START Information shown

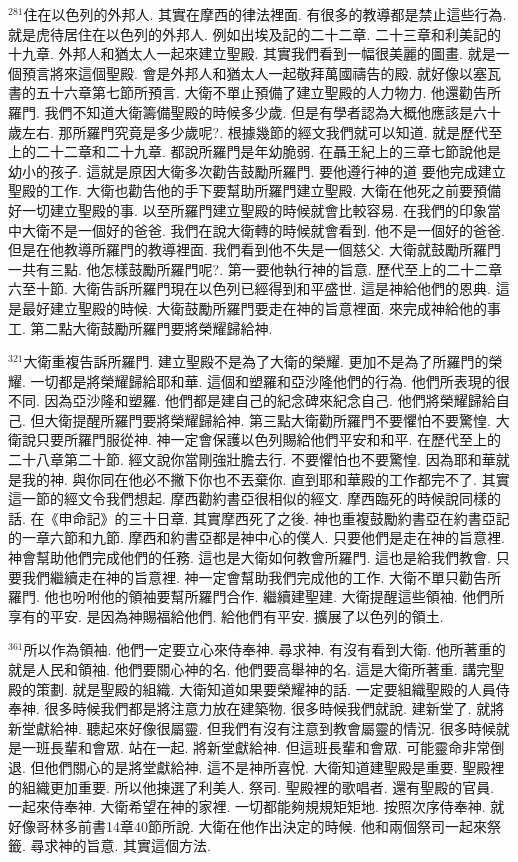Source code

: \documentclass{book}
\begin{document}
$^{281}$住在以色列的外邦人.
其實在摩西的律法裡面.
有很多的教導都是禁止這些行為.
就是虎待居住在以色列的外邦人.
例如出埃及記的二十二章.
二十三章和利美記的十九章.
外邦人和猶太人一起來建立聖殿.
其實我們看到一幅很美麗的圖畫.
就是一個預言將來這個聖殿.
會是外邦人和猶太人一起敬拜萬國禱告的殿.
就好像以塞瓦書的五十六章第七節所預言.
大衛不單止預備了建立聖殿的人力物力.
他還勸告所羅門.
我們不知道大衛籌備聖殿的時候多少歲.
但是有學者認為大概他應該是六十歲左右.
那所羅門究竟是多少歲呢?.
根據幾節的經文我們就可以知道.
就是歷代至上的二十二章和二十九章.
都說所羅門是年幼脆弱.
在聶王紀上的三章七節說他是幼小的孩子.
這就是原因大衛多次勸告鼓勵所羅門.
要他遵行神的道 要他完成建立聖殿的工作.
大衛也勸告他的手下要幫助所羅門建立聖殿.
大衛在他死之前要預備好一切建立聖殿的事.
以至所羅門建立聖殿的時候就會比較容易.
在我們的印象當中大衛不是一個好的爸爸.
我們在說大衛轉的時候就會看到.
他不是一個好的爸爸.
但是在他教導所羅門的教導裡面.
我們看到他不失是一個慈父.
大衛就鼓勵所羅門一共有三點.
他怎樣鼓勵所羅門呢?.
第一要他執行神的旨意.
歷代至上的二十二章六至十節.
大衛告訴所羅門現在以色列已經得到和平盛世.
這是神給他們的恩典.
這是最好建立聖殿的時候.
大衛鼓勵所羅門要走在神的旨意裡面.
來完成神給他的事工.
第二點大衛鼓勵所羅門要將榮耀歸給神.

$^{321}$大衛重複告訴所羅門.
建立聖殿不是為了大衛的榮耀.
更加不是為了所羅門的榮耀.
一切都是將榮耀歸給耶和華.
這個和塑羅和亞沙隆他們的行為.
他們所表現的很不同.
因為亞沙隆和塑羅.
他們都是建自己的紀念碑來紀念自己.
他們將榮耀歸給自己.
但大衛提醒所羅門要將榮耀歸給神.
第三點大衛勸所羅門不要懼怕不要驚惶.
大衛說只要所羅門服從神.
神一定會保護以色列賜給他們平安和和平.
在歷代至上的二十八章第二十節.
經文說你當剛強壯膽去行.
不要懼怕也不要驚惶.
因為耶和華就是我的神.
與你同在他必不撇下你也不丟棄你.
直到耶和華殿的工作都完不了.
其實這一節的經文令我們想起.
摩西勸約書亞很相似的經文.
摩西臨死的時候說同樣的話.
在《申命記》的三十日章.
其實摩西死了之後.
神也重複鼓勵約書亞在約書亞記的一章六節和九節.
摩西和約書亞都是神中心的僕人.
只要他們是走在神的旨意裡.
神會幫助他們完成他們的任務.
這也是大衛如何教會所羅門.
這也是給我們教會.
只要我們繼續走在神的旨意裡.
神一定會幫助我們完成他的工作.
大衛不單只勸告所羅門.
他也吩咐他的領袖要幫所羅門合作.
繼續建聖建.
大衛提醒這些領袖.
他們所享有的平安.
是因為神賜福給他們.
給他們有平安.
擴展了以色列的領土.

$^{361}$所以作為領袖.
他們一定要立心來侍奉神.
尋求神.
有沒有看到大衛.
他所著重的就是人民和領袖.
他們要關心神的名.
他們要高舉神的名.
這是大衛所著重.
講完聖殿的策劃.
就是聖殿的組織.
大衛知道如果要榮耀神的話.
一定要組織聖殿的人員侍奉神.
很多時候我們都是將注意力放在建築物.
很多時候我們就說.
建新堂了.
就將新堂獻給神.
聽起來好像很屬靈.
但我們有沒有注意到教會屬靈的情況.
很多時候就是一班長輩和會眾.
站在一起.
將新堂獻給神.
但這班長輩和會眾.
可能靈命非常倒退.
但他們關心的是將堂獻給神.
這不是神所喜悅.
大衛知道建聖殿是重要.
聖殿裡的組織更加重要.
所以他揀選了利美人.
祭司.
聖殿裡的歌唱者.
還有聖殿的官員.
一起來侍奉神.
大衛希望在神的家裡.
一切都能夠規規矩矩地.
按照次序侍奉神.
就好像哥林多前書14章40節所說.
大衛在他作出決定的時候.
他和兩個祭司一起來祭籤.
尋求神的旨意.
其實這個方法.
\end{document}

END Information shown

• Required action
The exact lines of the material above starting at the one that contains "大衛鼓勵所羅門要走在神的旨意裡面." and ending at the one that contains "這也是大衛如何教會所羅門." are what to retype; leave out everything else.

• Result for this exercise
大衛鼓勵所羅門要走在神的旨意裡面.
來完成神給他的事工.
第二點大衛鼓勵所羅門要將榮耀歸給神.

$^{321}$大衛重複告訴所羅門.
建立聖殿不是為了大衛的榮耀.
更加不是為了所羅門的榮耀.
一切都是將榮耀歸給耶和華.
這個和塑羅和亞沙隆他們的行為.
他們所表現的很不同.
因為亞沙隆和塑羅.
他們都是建自己的紀念碑來紀念自己.
他們將榮耀歸給自己.
但大衛提醒所羅門要將榮耀歸給神.
第三點大衛勸所羅門不要懼怕不要驚惶.
大衛說只要所羅門服從神.
神一定會保護以色列賜給他們平安和和平.
在歷代至上的二十八章第二十節.
經文說你當剛強壯膽去行.
不要懼怕也不要驚惶.
因為耶和華就是我的神.
與你同在他必不撇下你也不丟棄你.
直到耶和華殿的工作都完不了.
其實這一節的經文令我們想起.
摩西勸約書亞很相似的經文.
摩西臨死的時候說同樣的話.
在《申命記》的三十日章.
其實摩西死了之後.
神也重複鼓勵約書亞在約書亞記的一章六節和九節.
摩西和約書亞都是神中心的僕人.
只要他們是走在神的旨意裡.
神會幫助他們完成他們的任務.
這也是大衛如何教會所羅門.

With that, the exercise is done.